::: Data shown
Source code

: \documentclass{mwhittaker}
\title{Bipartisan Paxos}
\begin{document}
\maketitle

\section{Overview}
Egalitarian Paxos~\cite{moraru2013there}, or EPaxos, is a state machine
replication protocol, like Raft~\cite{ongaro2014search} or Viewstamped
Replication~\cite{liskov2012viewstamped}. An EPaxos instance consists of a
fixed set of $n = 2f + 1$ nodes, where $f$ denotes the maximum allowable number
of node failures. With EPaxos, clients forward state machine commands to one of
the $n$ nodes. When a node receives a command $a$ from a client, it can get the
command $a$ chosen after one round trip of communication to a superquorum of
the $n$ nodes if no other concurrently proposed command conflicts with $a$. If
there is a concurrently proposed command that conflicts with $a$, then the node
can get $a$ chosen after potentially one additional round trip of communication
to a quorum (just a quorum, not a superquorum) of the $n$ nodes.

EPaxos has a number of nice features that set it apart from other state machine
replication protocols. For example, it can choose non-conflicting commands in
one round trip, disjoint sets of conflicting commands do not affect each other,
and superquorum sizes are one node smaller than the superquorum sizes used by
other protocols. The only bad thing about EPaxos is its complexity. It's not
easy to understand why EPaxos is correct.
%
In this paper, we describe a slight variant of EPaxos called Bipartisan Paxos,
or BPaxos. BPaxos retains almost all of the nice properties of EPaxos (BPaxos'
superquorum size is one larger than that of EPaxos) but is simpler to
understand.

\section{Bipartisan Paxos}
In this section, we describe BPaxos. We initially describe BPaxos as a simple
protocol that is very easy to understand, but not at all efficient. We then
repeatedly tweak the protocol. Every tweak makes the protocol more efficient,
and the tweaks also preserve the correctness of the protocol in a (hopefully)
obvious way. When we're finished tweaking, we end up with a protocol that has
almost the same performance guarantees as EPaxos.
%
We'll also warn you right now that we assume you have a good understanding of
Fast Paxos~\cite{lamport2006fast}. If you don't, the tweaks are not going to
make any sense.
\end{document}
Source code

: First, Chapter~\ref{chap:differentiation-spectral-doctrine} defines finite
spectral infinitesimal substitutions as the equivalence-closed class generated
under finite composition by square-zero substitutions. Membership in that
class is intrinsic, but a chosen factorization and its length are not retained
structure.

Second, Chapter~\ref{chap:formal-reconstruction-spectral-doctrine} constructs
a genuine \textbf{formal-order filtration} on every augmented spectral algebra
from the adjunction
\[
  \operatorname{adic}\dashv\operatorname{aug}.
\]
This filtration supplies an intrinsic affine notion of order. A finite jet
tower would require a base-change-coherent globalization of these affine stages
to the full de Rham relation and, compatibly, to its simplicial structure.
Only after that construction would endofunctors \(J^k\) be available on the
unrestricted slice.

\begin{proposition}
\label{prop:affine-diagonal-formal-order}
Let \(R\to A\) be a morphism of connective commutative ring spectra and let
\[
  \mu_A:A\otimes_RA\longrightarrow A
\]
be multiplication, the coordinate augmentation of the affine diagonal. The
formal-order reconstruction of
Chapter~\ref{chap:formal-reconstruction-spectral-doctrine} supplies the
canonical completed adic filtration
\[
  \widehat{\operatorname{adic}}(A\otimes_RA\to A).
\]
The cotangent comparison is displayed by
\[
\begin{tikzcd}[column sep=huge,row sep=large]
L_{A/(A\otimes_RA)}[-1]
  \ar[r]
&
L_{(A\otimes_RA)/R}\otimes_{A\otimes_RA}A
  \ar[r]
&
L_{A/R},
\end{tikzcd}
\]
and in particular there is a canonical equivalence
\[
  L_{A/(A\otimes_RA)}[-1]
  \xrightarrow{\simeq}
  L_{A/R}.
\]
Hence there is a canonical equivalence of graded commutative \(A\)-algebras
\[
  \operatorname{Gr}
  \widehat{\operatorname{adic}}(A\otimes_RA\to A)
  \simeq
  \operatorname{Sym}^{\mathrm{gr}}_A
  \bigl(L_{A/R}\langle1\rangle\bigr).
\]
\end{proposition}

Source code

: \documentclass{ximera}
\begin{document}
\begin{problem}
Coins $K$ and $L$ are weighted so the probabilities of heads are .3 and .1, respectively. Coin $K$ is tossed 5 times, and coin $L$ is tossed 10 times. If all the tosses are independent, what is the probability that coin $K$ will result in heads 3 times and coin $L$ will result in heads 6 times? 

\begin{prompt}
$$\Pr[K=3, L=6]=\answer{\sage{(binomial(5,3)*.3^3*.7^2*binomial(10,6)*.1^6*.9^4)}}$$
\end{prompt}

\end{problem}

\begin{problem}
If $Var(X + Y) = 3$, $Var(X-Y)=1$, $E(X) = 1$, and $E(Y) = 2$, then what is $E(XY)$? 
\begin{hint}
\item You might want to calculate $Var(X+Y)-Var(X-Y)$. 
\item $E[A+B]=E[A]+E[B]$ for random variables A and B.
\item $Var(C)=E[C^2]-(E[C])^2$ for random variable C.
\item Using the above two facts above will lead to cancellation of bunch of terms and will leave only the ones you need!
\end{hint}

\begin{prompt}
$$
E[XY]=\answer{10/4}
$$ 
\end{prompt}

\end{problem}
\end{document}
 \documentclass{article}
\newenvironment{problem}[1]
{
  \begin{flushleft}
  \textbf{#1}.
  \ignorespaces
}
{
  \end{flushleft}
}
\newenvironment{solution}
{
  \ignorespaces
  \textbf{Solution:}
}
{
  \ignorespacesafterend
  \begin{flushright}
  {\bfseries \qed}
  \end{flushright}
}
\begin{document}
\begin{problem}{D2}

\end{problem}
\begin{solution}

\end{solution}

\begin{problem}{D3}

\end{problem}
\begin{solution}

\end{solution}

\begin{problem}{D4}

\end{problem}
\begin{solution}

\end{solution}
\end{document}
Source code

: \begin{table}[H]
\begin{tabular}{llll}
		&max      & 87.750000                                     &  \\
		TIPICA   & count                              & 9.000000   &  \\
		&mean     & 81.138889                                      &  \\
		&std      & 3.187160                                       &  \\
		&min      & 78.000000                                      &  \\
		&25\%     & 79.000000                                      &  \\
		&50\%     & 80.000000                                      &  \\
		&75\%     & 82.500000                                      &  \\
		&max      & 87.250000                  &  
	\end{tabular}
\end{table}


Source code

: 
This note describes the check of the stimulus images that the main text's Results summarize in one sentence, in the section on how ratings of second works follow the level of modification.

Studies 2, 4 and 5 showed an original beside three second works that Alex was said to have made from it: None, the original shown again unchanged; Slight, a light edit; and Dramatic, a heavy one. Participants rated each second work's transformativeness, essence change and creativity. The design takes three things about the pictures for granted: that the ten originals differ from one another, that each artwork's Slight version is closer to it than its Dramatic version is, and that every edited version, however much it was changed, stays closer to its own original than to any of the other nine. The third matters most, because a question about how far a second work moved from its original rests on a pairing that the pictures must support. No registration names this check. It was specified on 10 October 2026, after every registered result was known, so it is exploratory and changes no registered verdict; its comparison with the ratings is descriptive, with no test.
::::::
## Problem details:
Print the material above verbatim, first line through the line containing "replication protocols. For", both included.

## Problem solution:
Source code

: \documentclass{mwhittaker}
\title{Bipartisan Paxos}
\begin{document}
\maketitle

\section{Overview}
Egalitarian Paxos~\cite{moraru2013there}, or EPaxos, is a state machine
replication protocol, like Raft~\cite{ongaro2014search} or Viewstamped
Replication~\cite{liskov2012viewstamped}. An EPaxos instance consists of a
fixed set of $n = 2f + 1$ nodes, where $f$ denotes the maximum allowable number
of node failures. With EPaxos, clients forward state machine commands to one of
the $n$ nodes. When a node receives a command $a$ from a client, it can get the
command $a$ chosen after one round trip of communication to a superquorum of
the $n$ nodes if no other concurrently proposed command conflicts with $a$. If
there is a concurrently proposed command that conflicts with $a$, then the node
can get $a$ chosen after potentially one additional round trip of communication
to a quorum (just a quorum, not a superquorum) of the $n$ nodes.

EPaxos has a number of nice features that set it apart from other state machine
replication protocols. For example, it can choose non-conflicting commands in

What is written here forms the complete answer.